A former Finnish prime minister, Ironman triathlete and recent aspirant for European Commission president, Stubb is a leading prospect for a senior EU post when virtually all of the bloc’s top jobs become vacant later this year.
How convenient, then, that he sees a need for a European commissioner for artificial intelligence — possibly at first vice president level — functioning as a “digital czar” in an EU civil service fully reoriented to make technology and its implications a top priority.
For now, Stubb is back at his day job as vice president of the European Investment Bank. But his short-lived bid to become the center-right European People’s Party’s candidate for Commission president may turn out to have been an audition for something more digitally focused. His campaign speeches often sounded like TED talks focused more on technology than traditional European political issues.
“It’ll change and is changing science and the future of mankind” — Alexander Stubb
In an interview with POLITICO this week, Stubb reverted immediately to his main talking points from the campaign trail and his view that digitization is driving virtually everything.
“For me, the big picture is that artificial intelligence and robotization is going to change three things fundamentally,” he began, sipping water at a small table at the EIB offices on Schuman Circle in Brussels. “No. 1 is the economy and the way in which we work. It’s doing it already: platforms, the face of modern work changing daily, whether it’s blue-collar or white-collar.
“Secondly, it’ll change politics and media as we know it,” he continued. “It’s already done it. Social media. Fake news. You know, election-meddling being the example on the media side. And on the politics side, we thought that we were going towards digital democracies, but in many places around the world we have ended up with digital dictatorships.”
“Thirdly,” he concluded, “it’ll change and is changing science and the future of mankind.”
Blue-collar workers are feeling the pinch from the rise of AI | Sean Gallup/Getty Images
Policymakers looking to promote innovation, he continued, are facing another three-pronged fork in the policy highway: “We have the Chinese way, the American way and the European way.”

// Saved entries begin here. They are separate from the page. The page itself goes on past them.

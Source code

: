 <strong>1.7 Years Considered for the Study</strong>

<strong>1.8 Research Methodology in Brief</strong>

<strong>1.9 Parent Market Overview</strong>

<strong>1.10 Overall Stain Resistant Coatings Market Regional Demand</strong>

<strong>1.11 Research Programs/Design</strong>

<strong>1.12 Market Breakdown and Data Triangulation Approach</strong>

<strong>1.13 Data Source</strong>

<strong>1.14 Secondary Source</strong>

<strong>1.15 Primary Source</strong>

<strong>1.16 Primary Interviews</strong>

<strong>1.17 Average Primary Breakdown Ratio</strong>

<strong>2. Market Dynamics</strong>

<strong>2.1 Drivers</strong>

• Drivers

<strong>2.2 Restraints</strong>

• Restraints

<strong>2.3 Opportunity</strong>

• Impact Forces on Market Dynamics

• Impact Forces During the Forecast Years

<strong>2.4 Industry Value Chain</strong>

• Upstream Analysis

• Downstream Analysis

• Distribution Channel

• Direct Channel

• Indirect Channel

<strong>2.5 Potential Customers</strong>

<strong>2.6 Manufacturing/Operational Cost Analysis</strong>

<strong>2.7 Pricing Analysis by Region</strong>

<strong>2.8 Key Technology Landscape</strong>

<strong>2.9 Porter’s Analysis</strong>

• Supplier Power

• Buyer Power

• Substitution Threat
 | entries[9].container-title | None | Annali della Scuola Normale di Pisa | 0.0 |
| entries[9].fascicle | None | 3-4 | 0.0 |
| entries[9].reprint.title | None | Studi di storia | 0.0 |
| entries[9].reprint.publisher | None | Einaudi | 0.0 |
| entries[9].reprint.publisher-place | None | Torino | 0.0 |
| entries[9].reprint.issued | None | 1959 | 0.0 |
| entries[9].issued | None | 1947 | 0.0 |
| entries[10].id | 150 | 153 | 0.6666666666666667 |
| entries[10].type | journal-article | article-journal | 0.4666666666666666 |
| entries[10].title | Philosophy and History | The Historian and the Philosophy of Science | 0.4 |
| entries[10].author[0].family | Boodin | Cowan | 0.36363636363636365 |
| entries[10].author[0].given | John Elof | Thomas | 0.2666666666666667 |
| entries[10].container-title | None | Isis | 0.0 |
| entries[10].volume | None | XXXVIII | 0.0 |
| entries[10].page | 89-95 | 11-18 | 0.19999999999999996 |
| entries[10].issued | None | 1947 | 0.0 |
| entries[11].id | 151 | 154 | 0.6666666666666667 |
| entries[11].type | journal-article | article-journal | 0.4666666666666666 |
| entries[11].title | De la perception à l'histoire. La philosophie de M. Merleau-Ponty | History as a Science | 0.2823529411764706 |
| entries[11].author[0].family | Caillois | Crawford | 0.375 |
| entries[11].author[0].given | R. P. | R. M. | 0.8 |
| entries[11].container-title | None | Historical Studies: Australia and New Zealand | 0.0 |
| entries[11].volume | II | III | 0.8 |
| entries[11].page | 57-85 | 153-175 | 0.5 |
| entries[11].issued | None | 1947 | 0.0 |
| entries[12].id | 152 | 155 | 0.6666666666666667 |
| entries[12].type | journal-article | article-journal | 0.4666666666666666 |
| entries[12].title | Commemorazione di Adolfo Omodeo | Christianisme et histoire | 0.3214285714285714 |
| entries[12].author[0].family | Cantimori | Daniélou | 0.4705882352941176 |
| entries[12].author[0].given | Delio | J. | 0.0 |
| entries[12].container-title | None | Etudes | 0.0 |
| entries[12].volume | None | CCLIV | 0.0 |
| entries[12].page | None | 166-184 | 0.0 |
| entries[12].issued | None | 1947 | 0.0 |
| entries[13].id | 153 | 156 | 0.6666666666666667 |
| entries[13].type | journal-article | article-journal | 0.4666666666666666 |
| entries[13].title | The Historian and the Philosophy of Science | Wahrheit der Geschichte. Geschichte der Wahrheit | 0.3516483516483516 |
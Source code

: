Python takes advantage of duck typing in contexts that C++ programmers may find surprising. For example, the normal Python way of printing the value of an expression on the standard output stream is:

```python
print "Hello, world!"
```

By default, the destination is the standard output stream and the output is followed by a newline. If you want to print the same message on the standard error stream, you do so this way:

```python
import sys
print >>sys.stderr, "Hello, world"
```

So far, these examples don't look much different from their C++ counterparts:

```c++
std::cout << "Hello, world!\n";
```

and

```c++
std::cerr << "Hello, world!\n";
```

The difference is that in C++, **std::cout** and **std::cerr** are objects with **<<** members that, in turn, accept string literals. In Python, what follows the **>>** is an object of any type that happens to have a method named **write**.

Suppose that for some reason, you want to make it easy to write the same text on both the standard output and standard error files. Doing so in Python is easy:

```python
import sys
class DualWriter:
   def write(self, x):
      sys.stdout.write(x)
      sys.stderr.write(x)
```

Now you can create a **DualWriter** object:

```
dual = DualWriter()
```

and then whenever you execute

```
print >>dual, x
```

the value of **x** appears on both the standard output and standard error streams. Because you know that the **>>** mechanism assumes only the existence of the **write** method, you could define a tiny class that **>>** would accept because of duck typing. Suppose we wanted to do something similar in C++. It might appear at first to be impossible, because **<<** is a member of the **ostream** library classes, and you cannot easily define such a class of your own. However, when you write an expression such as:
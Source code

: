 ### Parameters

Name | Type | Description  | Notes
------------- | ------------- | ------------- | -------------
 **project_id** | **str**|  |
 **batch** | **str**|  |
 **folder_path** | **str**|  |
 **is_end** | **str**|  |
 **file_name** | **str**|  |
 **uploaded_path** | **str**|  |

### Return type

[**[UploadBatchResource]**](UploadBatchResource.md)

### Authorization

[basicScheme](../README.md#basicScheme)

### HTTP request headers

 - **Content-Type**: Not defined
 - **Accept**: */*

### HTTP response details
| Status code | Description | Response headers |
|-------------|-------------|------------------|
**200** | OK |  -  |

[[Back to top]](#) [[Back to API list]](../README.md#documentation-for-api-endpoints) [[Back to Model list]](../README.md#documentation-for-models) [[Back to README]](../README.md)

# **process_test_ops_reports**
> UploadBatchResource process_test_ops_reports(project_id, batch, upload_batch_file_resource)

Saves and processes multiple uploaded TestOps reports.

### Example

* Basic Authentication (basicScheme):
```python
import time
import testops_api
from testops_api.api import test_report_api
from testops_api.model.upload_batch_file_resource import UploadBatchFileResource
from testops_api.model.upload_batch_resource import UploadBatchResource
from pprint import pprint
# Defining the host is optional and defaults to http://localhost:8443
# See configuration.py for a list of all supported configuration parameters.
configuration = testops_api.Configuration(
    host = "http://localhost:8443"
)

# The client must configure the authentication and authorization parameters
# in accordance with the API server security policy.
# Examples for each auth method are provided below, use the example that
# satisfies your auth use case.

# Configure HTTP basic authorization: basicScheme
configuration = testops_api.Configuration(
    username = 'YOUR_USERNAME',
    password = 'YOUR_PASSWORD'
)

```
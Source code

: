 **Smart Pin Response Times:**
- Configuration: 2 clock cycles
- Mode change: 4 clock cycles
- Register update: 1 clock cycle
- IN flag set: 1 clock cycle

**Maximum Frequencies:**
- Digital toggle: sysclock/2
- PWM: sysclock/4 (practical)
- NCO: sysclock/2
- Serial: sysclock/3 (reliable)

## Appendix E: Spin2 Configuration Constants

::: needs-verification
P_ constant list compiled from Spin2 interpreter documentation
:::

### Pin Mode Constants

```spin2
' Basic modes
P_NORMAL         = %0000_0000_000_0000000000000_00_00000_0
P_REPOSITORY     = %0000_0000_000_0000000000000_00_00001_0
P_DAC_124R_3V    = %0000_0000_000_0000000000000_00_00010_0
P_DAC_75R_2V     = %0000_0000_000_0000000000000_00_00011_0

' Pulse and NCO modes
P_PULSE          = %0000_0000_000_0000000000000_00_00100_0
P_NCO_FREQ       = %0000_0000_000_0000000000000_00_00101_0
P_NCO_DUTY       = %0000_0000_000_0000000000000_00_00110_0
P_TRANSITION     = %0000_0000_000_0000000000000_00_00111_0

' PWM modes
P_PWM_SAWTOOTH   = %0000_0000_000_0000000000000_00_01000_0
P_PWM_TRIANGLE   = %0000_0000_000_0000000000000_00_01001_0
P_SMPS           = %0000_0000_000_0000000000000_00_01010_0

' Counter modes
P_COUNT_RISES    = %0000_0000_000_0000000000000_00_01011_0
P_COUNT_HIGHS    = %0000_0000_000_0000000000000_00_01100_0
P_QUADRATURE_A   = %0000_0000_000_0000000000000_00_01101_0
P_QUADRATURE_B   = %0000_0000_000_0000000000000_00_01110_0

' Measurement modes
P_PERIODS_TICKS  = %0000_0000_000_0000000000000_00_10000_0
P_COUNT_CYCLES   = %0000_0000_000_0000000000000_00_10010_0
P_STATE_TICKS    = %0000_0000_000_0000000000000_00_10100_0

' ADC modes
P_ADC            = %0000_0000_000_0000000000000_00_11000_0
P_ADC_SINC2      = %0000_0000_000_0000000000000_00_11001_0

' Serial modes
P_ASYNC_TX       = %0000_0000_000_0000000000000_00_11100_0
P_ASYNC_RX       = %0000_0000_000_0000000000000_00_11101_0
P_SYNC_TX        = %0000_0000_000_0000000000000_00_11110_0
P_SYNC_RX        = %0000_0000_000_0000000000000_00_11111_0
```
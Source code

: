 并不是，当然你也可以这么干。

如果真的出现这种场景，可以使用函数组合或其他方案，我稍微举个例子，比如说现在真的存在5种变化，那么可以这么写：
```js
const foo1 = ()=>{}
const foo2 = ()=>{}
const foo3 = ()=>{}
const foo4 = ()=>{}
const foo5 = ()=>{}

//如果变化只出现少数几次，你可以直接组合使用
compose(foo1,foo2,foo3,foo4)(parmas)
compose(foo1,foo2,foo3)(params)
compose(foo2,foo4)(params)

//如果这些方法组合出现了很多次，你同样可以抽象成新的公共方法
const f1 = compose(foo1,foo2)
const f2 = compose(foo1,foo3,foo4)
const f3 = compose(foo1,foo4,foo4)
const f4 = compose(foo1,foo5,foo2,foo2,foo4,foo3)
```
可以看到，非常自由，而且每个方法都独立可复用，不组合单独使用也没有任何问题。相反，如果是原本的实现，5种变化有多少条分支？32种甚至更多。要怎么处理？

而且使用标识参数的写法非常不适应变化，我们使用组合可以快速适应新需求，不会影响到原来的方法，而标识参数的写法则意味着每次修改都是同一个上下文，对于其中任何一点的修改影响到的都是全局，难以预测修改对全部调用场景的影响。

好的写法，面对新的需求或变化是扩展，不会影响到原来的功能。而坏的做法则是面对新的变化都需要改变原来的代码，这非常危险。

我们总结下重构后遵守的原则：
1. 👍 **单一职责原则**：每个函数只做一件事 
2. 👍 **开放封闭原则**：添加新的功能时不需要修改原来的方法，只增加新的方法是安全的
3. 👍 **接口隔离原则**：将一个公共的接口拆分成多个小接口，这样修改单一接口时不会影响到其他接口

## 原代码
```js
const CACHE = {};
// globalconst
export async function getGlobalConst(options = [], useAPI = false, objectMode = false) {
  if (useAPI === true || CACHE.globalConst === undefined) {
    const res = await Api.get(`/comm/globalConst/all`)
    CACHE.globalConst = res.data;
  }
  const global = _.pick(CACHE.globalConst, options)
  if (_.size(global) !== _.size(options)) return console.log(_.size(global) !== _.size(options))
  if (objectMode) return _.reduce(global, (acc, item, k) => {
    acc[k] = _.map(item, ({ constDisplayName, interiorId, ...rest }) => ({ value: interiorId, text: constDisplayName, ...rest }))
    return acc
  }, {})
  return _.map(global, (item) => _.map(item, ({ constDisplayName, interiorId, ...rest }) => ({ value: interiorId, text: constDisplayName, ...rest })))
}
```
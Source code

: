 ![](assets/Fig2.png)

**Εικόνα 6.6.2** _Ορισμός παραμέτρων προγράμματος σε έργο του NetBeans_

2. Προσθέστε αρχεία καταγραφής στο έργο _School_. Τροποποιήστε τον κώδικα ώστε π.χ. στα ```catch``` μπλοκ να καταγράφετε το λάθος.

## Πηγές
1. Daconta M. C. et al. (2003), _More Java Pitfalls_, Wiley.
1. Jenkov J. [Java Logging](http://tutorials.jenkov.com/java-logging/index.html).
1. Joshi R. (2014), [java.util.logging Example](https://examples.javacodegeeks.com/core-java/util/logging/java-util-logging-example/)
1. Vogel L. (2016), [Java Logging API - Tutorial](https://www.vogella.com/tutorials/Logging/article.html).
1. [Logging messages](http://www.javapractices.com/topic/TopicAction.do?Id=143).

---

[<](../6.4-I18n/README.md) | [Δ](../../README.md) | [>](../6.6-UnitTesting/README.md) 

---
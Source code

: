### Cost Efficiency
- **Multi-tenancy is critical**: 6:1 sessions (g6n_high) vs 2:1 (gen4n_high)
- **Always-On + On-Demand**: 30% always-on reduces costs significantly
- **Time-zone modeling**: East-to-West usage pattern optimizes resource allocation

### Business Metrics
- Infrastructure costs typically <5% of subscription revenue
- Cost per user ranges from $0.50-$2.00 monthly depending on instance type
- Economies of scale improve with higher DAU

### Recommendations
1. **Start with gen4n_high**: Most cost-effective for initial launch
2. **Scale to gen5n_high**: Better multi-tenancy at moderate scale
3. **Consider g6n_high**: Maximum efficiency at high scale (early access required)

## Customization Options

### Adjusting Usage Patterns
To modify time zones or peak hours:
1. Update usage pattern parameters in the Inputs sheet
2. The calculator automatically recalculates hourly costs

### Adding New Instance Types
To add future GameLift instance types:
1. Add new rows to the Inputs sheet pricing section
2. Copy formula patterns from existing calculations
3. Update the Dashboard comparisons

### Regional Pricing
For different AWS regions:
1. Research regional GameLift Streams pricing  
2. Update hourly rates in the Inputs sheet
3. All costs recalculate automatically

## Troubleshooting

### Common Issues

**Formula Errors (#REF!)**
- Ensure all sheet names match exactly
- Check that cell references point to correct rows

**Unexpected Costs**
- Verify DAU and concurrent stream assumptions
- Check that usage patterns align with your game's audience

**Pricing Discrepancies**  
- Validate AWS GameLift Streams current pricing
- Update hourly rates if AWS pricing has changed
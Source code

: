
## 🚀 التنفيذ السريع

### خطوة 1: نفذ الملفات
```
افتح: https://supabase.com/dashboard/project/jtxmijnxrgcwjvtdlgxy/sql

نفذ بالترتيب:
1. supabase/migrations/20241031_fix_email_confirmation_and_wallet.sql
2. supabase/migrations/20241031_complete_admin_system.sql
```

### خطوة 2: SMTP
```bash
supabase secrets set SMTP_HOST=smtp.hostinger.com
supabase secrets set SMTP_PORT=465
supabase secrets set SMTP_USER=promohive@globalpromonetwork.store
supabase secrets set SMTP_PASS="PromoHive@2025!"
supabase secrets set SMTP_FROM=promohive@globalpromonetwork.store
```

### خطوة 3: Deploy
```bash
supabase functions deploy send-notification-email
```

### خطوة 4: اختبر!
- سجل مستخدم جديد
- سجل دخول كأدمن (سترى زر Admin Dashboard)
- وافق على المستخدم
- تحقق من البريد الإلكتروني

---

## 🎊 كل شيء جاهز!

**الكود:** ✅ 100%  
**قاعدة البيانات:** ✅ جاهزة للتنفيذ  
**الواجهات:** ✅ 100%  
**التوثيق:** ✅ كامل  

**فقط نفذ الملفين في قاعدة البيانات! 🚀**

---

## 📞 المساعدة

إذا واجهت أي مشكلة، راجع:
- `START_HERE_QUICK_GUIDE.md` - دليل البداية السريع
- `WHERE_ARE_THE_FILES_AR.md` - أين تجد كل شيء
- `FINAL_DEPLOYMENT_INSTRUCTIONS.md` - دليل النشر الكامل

“The Chinese way is a single-party system, authoritarian and controlled, and the philosophy is different,” he said. “It’s Confucian. It says it’s quite OK to share you privacy and information and have social rankings, and so on.”
“Then there’s the American way, which right now you could argue is the ‘Art of the Deal.’ It’s very polarized, but it tries to get things done. And then there’s the European way, which is the art of the compromise.”
“If you really simplify things, the Chinese model is full control, the American model is no control and the European model is somewhere between the two,” he said. “What I am trying to say is it’s much better having the good guys doing the algorithms than the bad guys.
“Someone needs to regulate those algorithms so they don’t go haywire,” he said. “And I think Europe is quite good at that.”
So what are the EU’s most urgent imperatives?
Stubb is likely to be in line for a top job at the European Commission | Ben Pruchnie/Getty Images
On economy and work, Stubb said the bloc must work to protect citizens from disruption and upheaval.
“How do we make sure that the European middle class, if you will, stays on board and is still willing to defend a social market economy, globalization and liberal democracy?” he said. “Probably the reason that we are seeing so many populist movements at the moment is that we haven’t been very good at dealing with socio-economic issues on a European level … I am an advocate of the Nordic welfare model and I wish we could somehow juxtapose or bring that model to Europe as well.”
Going forward, Stubb said he would urge the EU to focus its efforts in the areas where it has most leverage: trade policy, competition policy and encouraging public and private investment.
It should also continue to make use of its considerable regulatory powers to both encourage technological innovation and stop powerful forces — whether big corporations or autocratic governments — from taking exploitative advantage of the rapid changes in the economy.
“If I were to have a chance to influence the agenda of the next European Commission, I would even have a commissioner for artificial intelligence” — Alexander Stubb
“The EU is a regulatory superpower, and regulation does count in all the three fields that I mentioned: economy and work, politics and media, and science and the future of mankind,” he said.
While he lost the Commission president nomination to Manfred Weber, the German leader of the EPP group in the European Parliament, Stubb was widely applauded within the party for conducting a positive campaign that avoided any damaging in-fighting, virtually assuring that he will be offered a prominent portfolio.
Exactly what job, or even in which EU institution, remains to be seen. Developments in Finnish politics, especially the results of a national election on April 14, will also be a factor.
“If I were to have a chance to influence the agenda of the next European Commission, I would even have a commissioner for artificial intelligence,” he said. “For some it might sound a little bit sort of science fiction, but you know you have some rather sophisticated countries that are already doing that.”